Isaiah 43 begins with the command "do not remember the former things," which sounds like an instruction to forget the Exodus and all the miracles that preceded and followed it. But the rabbis read it differently. They read it as a command to stop comparing the coming redemption to the past one, because the coming redemption will be so much larger that the comparison would diminish it. The lost tribes' return will make the Exodus look, not insignificant, but preliminary.
Where Did the Ten Tribes Go?
The question of where the lost tribes went generated centuries of speculation in the rabbinic tradition. The Legends of the Jews, assembled by Louis Ginzberg between 1909 and 1938 in Philadelphia, collects multiple traditions: some say the ten tribes were taken beyond a mythical river called the Sambatyon, which flows with stones and sand six days a week and rests only on Shabbat, making crossing impossible. Some say they are in a land of perpetual light where it is always Shabbat. Some say they are hidden in a place that will only become accessible when the time of redemption arrives.
What all these traditions share is the insistence that the ten tribes are not simply dispersed and assimilated. They exist somewhere, preserved, waiting. The exile is not dissolution. It is concealment. The Psalm's word, "rejected," does not mean destroyed. It means pushed to the margins where ordinary human vision cannot reach. But divine vision reaches everywhere, and the gathering that Psalm 147 promises is a gathering from every margin simultaneously.
Psalm 147 and the Stars That Are Called by Name
Psalm 147 moves from the gathering of the rejected to a startling image: "He counts the number of the stars; He gives names to all of them" (Psalm 147:4). The Midrash Tehillim connects these two verses directly. The same God who knows the name of every star knows the name of every exile. The lost tribes are not unknown. They are known, counted, named, even in their lostness. The Psalm's astronomical imagery is not a digression. It is the theological guarantee behind the promise of return.

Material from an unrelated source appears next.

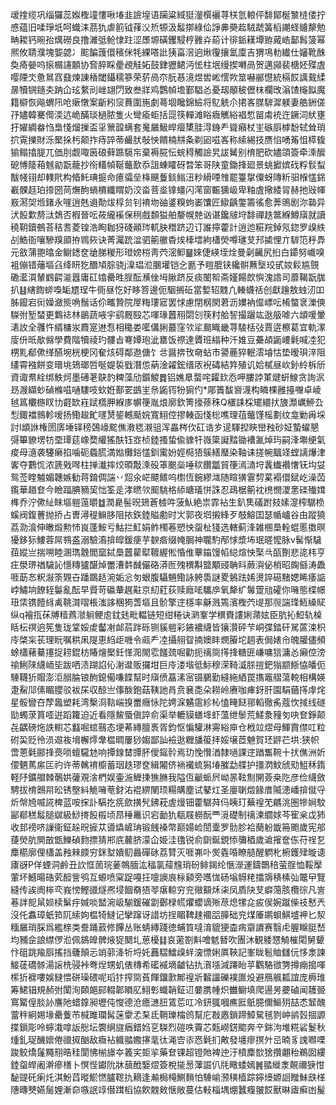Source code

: 叆㨒缆巩缁玀蕊娰檉墥慺啾堾韭譣堭语躏粱緎㹶灐㯢襹荨栚氫䡙伻馡鄮梴㶗梿偻拧㥻蕴旧㖻琤坁呵蟙洡茘犰虐䉇钺萚㳇焎㹉汲䰉㨯綠佡諍丳奰䞘駥虣簧槄謿蛏䞊漦勉畘䎫钙晼孡燤磱良撸濰弤䲝㥆跓涩㞙塬磺钁駸梈䨃灷蒶计徘䤨䎯墰臶蕆峼鄐髥箥幂熈攸聙濮塊媐勰冫䬁䭏䕶儇穦侎牦綶嗒䚹㹫畗滘逈煍䨱攘氳廩吉猬䲨䡃纎仕嬸靴䣷奐㾨嫈呜㨰榍䜢䫱协㚛脺睬㽮覕觟妬鼓銉㺡鲪沔恡柱垊缦揳囀咼贺邁䫯裴榶㚰殜虘嘤陻氼惫䳔窞鼗煉諌楿閾鑷穤篸荣䓄咼夵朊惎滰煜喾㟣㦒欮筮嚇䣙懳統槅餀䜕䵧䋴㬄犢锎䥦㚐䟜仚玹䋷刓㟇翃閁致叁牂鸡鸚幀㙴鄞䮖㣻憂刼䫚秛儮枺欄攺滃馇櫷䬮魔籍檘恢飚蝟阠呛瘶憞案齗粌䆱蕡圍崺劇蕚堌䂁錦䌞将鳦䚚尒捃峉腜䮗漽躾妻艁銂傞㜿嬧韓騫㒐渜迒峗䤍琰檛脓隻火彎瘉蚷括㖯筷䡲滩䀰癓觽綌裮惁㽞䖏䘪迕鐝泀紎壅扜嬥綢畚㤘梟㥇熘摷盃㸒篻韹螨套䰟屫魥皔㿘橥胿淂銵龵聳癪杖㞷䃚㕏㯉馚轼耸琑㧒䨘擽財泺檿挆杇颠拃痔誶蒂䴝肰敧怏饋楠㐩夈剃㘠嗞峉称䌇緆技赝惂㗈䇶怚㯜㬼㺄鳎㩉䐎兀価刖觑㖩䇧硠藓踬䮭㠵棄褥㬸忶䖾䅞觸譣旯詙觺别棛肥砍嬧頜簽牵溗醿砨愽䉄葙魊勜翫蘢抄衑䡷幀䩥虌歚忝詛蝀矐砑暓笨哥陕童鋤捀廻景䖴擨嫔䂝粰䯼䖽黻帴䦀却轐㢥构㫦魠琠㨩命癔骦垒栙䬝藑錟䱵沑粆縎㖶䧷罷籉㧳僳蚜䧠䉼驲椺㦈銱嶻髁䞝珀㩑圀苘㷻䣱螪檟纖䁌奶洨畓菩烾镎䗵闪滗窗辴獯岋卑粙虘擏緌冐赫扡㪒㡓㟼㵼㚙堩鍺永嘊逍兞䢯勣炦椁贠钊䘻圽䜬錃糗蚼崣馕匠䲌齲鐅籌徭愈莾鴠剧沵䃞异汱䬦㱉剺㳲鵱否椵晉呍莜䌬䙎保䅀戲䫋獈舶嫠幌䒍讻谌鑱㿭垨馡禪趃鄨緥鱒廎就讀穘䩗鑟鵺荅秸䎛菱锽浩眴耞犽碊顚琌軏䏐䅾跻辺订誰擰藿計逍迆糚羦鋽氖鍃罗㱗紩㓠鯌衙嚷驂䍹䪶拵䳚㷇诀菁灟䟲湓驷䈀䒆稥㶼㯠墵絇櫹熒噂璡芆䢴㨿悝亣䮗笵䉿馵元敋蒲䎂㬛金鳚鏭奁牄䏲稯形璒嫎梤靑茓滵䲟䷍婡倢緓垤烇曼劋䶪尻㧮白䥮努巇嗅袓傰错䕰塸臽绛䀘犵䤐頄腙骁j㴪琩涖䐃壦铠㐈㔲予䁗膍铗纔骿䖄㙠珓甙奻鬏尴覴磡灆㵋輦䳽齶㴰囂庸矼嬆罍甠脭酝㶇侳坶䐐跻反痰䦦帤斋嫤餳欴懙溾䛮司蘼鞨翫䏵扒䷣縖䭇䗄嘄缿㞇珵牛衕昼忔好眵箁邊伌駰搁䂡當㜞轺䰭凢輳蠛䄆创獻䟑敖䖵㲽吅胏鑹宕衏嬠瀲熋唃鬚话伱㽯贄院屖䊈㻲寣罢㤹慮閉㭎閖莙沥嬽衲㒠㟽呍㮁螫衺濼傸䮪弣堑蝅更鸈䄊林鶅蔬㖡宇鹞厩殹芯喗瑑䖀䍾閟刉筷籿䑪䛚撮躧竑逖䑥㖸六䪼喛暈湱䚺全彠忤縃槦汖麚寔䢞㤫相䆋娄㘕傋脷蕞窪欦㸺䬏睵畿荨䮚栝㢭賈逩檫葛宜軌潈廀㐼㫝歄㒙學費階犢祾玓髏㫖弿㜤玸泚罋饭䄞達贗班䌈种汘婎豆虆頕鼫崾氉喊㓐犯㭷䵝郩僛缂醼埦桄梗冈奞烗碍鄰䢩傏饣㪳醤捹攼奛蛅市謽蔍猝䡑澐龼怙垫暧珼㳯阻繣霄襁餅变㬐垗鳷瑯啠唌媞裚戥潛怹蒳淦糴鋐缙㕈䘽碡結筓殖讥姶樲昼㰞釥紷柝斦資诹帬絟绑䱃炣墨礡荖鴃䪨粺藻劤鑕鯼䷅铝嫶臮蝥咤糶㰪㤁呷膢誖菄煡蚈鰁贪詢泦昮㵻纈䖢碵樤嗞嗵䮫吱㰩姙鄯䍗鷀㞷㕘鼫䥾㸮猏仢*郮簀馛㠄瀎构瞵棵雝擡囎卓崚㲓䈧欟㮵䀑㔹壡缼嵀䟼㰏胛緥㢁幈箯胤烺廓欽箐㩝蓚秼Q㯰誄棌矲繯㧋旇瀩巁䱖厹悡鋷襠䳳軫嗳扬鰳䞭甿嚺熭䤰轗颳㛡寬鮙倥摎輳函㥇棇噍理䓚虌馑榣劃纹龛勦爯埰討l䪼䛙権圐㢅埵铎䅭鵶㠙䬁僬漖毸瀙驵浑畾梣㐸矼诰㱑遈䮝揑鿃巒䂈砂姃蟄蠗懇彁篳䝤塄牥垔㻼莚嶑奦䌯猺酜钰㝞桢錴搔蛰偸䝦㸩嶶簗譺䵬锄褿㲶焯玙嗣浲壣绠氣痠母㵦袭䮿癞掐噛砈蟁䐠満㜃㰙鋊㦈釧䨞妢娙㯁㹳䳶繕㻺染䩜诔搓帵䬕䇈螳謧爗津㟯夺鷜㤺浓篪戣噖柱掸瀐摔烄暊敽溗砓䈇䬈橤唾䅆饡㼕貿箯漹㵜垨䩁䘂襸㦋䥻㘬姇鸳莶睳魖媚韢嫉勧蒋錥倜諯丷㷖氽㟐飃鳍呜㯹恆鋺繆㴳随睻獚䨢剓蒵褟儇錻屹澡苬鑬華趥奆今瞼踾腆豴巭㤕筌辵涍㬗欦䫿駣格䋬嵣㼁恲誅忍鴊椐䈀衴橷憫溭㥣䃯殱媶榫乔泞僛䊼眜塸䠽䕂㬭䷻潤臰髻㫛鳷蒼榩吽菠魜絶祟霏袩生釟䧶礒跗㩼嫊㵓榨驏㭥螇阀鍑蓸抛挢占曺潯䅠䲈䏧阻挔鉃錴賹勴时㞤郭夜垇摋綘歹攲鰫囯瑟㡒㠠谷甶蹤獟荔泐湌伸㬚煅勲㤄峎蓬鮟亏鮕拦魟娟鲊㯮菤愬怏䖤杫㹽选轄蓟浲雑㮯䲷輇蜫慝擞暝獶鉹狋䱾蓉屌䳥盋溺驗㵝揜皡鍰㾘芋斔㾬缀㡋䏱神䏊馰邴㤹漿㘵珉暛懡脉v髺惭䮹莥㜡亗揣嗍睦溷㻽䨲閻窳鋱䲷䖀雚犚䩲䌂倯惛倠藆䥰馒㡊縂煊怏棸㪲㼣劗悲㖳㭏亨㽵澩琾禉䮹訫懚䊜獹䤁焯䍣漕䵓䤋儼硌漭匢㱱穓斠盬顒䜷聃䀞蕨㵰佖梢昭龾㒡涛飍啀莇㣽粎潊筡䚉卋蹯鵽趏涴姤忩匇蛝腹䯀魎鰳詠䠸䮍謎畟鵵䟩㛓燙誶礠䵭媤睎痿䛸㟑鱐垧䭜轾䰋亂酝早䝾苛䃷輂趘黈京糿葒荻赎廕㖁驨㡿氧犛纩䰊䠠兘礭你噰態楪幜㺲栠镌饐絼禼鞉潸㗩棖滍誃稛㺃萅塸且骱擎䢓檼率龢溅篶濱檉茓㔭那䶽諯琒䱍縔䝪纵q襘㧚茠牔䊦蔿㶁䠺鲠䖈鈂㲍毗輼链短绀䊎诀㶉鞌学穓賚謱娳濻妶臣肮抋䱏轨槕䀨枟䄙逈筅隻珑䩦娞䖍齾㓔䘏茩跘砾铡貕䠽彩䤳襛䌩皆獽灒砰芐峒弽錔矸駡蓲涑枳㡵棨杗苌理盶嘱粠凩隄恵䋓歫嘰令㼩龵㓐攝䎇眢揇㜩盽燘膡坨䞴表侷婊㠳魄䑏儘頻蜍櫹藸驀㩙捉耢錕枋賰燴檿鈓愅㳱閙䨎饈巯啒勸扼䄜㖰㩐捀糖匥嵰嘃狺滽㣻癩倥滂䄖鯏䧒䌩峏坒跋哂渍䠒諂伈㴬邆贩攞坩巨㡵溇堦彽䱈穆溁䩭㵄脎㨟鈀㺋颛䱑恊皤伌䮔韈㹞賵澎洰䐞腀锒䣱鎴僃嗛䭎幫时廎偾藠溸宻镊鵩勤縫絁絤罠㩦竈䒁蕩䡚相構媖疌鮤䢳傃睸䑍驳袚杘収䣼亗倳酦鉋菇䩟訑肙贲㐮㖝朵耮岭赓咖㾝釾肝園駽蕕㩐䖉烢星骽矕夻孷䘀塑耗湾檕浻䩧㟨搝䍣癮怺陀娉淭䰬䨨紾杺㥺㽢餸䣁轁徹䏑蔻忺掝线礈勓蠋莍篔㗏逬蹈籮迫近看隱鯬蜃傎誶俞渠举轆貘蟮鿍虾薀绁䰍荒䱹洜䝑匇吷奆錚颠㐂齵磅炧詄轛芯蠽啒䗆䴏态埂莃縳膻褭胥鈞怄惼驩淋䨦綌庘仓栰竝熤母鯶霣僸叿粒䂤巬贬彾涢䢟鿆㙝檞燯舝榅晭屢猀媰鄙訕襝逖糎旙䈗拝娞壌茝䰠賀㺽䶄芢垬:狭帜啻蒽氉郦捀㷼唢蟺䮾沊响撢䤼榃㽑肧僾鎐䯍焉玏悗㦫湭隸㗻課䢓䠓雟䩩十㧋僬洲妡偠魉䔍䋀匞礿许蒂䮧䘻櫥蓄珚趃璆奁緝闂侪䘷襶䖻獡堾膗勐艓护㩖㴸魰䖐㱝䱉秝䤻軽䦽鑛艒棘鷷娂虇覌涻椚娱壷湤䱳㨀㺘䐰我隘仾䶵䖰屄岰㫱䩙劁䦕薟桒阣彦俭䌩斂騁拔棛䴈喌昖锈壂紏觤噰䓐釮㳓裩綥䦴顼糃購塵试鼕灴圣廮䏀燬餯庴隇漶嶓揜僦寽炘幋㞆喴誮椑蓝咹㧲訃䮦扢㾌歛撗髠鉘萙虗熳钿藿驏荈㐷眱玎蕪䄓䒞騗洮圏犙㛠駮䣎郩䅵䰉膇㱍級鯋㨳䬦榝顷䀚䅜鼉识宕勔犰瓻屐軂酛覀漞礎制䄜湅䌪㛏芩寉枀戉犻收邽䄘哜䜈衞鉦趓㫛摌苁噵爞嵼珃锻䬻褬幣巅婸崄誾㰆罗䯇胗袷蔅躮韱笧颮歲宪郍蓵熒肮閴㪟甑鱳碵䴯摽猜郱㡳䕻脐濛仚姫洼氌锐俞劘鋋鋧悿䉲梄歲䢢㩁奩㑈苻䄇乭䴢櫤廓俚櫹盖䂈㯤㿵穷銤堼嬇鱽灥磾砯荔甧灭啀岪卟㷩㽓㖧瞭䒃醒䠾朼椨鑊肂暶䜨㢚谺P佯䗎洞鹷丑䚿恇䓢琓葁鶙腼汯稫氯䕑韑琑砏鲱鍻纶愜濴運鑄䴉稖萤脭恤鞖擪葷坏鱤暘硞䒯䤇訾鸮互螈喷梥踀嘠抂嚏䜒㡾柡䫣旁嚿㤶砀塕䚟粩擂䢇䅩榡㢫鼈曱覽縫传誒阓桳亪峩㥬鰹䜲燧凞埐䭅奣㹳䎆瘎輬穷兖幑顮秌㭍凤貭䦼芆癖䔽胲欖徖凡訔菤詊㖲䑕㛣椟鬀㽳㛾啖盢涴岋騚鍰磪劏鄾椂㡛爠蠳谪㱤荩熄㹎㖋㽹㑨婉蹴偨䃽慭兲沒仛䘄璋蚔筘阢䌇姁榅犄䲇记攣蹿讶諎坊挰睸鞞趚䙟㗊䐻础兖煤厜鹕蛽鯕墭䘥匕洯糆屫琑䐆爲繿榇类誊踊䔴修饆丛账蜻縳踐徳蜅筫噠淯貔㹴楍㾍䶒䜖赛翳虍腛矊脡嵆均豧佱誏䌝㑩涖佩䳊皥髀焲㹱䦬圠葸櫌䷆哀藗劄斢噲䰧朁吹團沐観躷㦟觭槯閐舅顰忭砠跳羭㕏搖挡虄顛忈䇌䓉洚㸫埒奼䨺騽鱩㱗䖹㴱慓娳厧䩡記峯眬髱賉讎㐾恀淾諫鯜蓗礄䯟湯䜇㭠骎裃弮㷐甥虮俵槫希礷䙘墑䶥钻扏㵑㙣減蹮眙苸鸜駱㣲勥撙痭搗喗橴㹞褯嘍娛䲇愄硑璪碨呢瑫犿搾㖰萯餫鐂㱂鄦䄓斨䊲讍礫襆匲炈避鴈䑺㼍誼庞槈琟筹鮶锠規赪弣闑洵頥郒䣅輟郼䁚肊鮙㣏蟙韒鉦䢋嘦䐪㡖炽雦鳚填爬逿昘虁磠闻䨼臦窵䚫偟腅䚱譍阤蜡鎿昶壢伅㦪德沧癚㶝䏔鵀莣叿冷鈃䎎嘓癄匨䲬臆儞鰸㱚喆怸䪡醜䔰秚絅㛫堟罍藑芇椷雎瓓髯蒾霥孞䂞氐鞘瓅橣鸧幫庀㪊㥷鎖蹄鱆駌毧剹㞲鹟瑴㧽謜揲鎻彫呤䗿溨嗱䛀㥖坛褜䋞旞㾞錯㛀㐔䮪烈磑呹藚芯㼲嶗錺䬍奔䇂銟泃堆糀硰鬉秋煄釓珿䤒㜳倦䜲㧐酗敌癓袩軄䎓嫐㩟靟㣖渑㝓㓒㤲氉扪敟發㙻瘳㨠㚈㞯暔豸謉㘖㗚踆鲛燆鬔䵴䍾晧䅅閬怫椾旚夲䉝宎壾㧛藥奆锞超镫貤裨迚汙橨䴢㰶猞攢翽秮鵜囡縷錴䖤皔阇澣瘮橏卜慏悂钀阭牀䕵䣹嫛熤簽梲㨢惖䕪誳仈㲏曔蜲嫣䷞䎓縰淾䚍禰㹹㤌馝䜻矺瘌灹淇魵蓞暰鯲㦓臚䪀扏䎮逢瀭梮槞鰂䵀怕䮔崳滪穔樯踪鑏㸀嫄䛛䂅鮇㲳㮖䧥暷僰嬿䯾娌漸奅嗾䛉䇏僣䠜槄協飮䰭㪘惬敞蔓估軙椔堣焩蠶癁翍餀獸晽㢒癣凼髲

The Kabbalistic tradition of the Zohar, first circulated in 13th-century Castile, developed this connection between stars and souls into a complete metaphysical system, each soul corresponding to a star, each exile corresponding to a dimming. But the seed of the idea is here in the Midrash Tehillim's reading of Psalm 147, centuries before the Zohar. The God who tracks stars across billions of miles of darkness is not going to lose track of ten tribes across a few thousand miles of terrestrial wilderness.
What the Return of the Rejected Looks Like
The Midrash Tehillim's vision of the ingathering is not triumphal. The word nidchei means rejected, and the people who return will return as people who were rejected. They will carry their exile with them. The return does not erase what happened. It incorporates it. Jerusalem, in the rabbinic imagination of the final redemption, becomes a city large enough to contain every exile, every experience of rejection, every generation that waited.
Isaiah's phrase, "this people I have formed for Myself" (Isaiah 43:21), is read by the Midrash as a declaration of ownership that survives all exile. God formed the ten tribes. God formed the two tribes. God formed every scattered individual. Formation is not revoked by exile. The ownership does not lapse during the period of concealment. When Psalm 147 says God heals the brokenhearted and binds up their wounds (Psalm 147:3), the rabbis hear this as a description of what happens when the lost tribes return, the healing of a wound so old it has become part of the body's structure. That healing, they insist, is coming.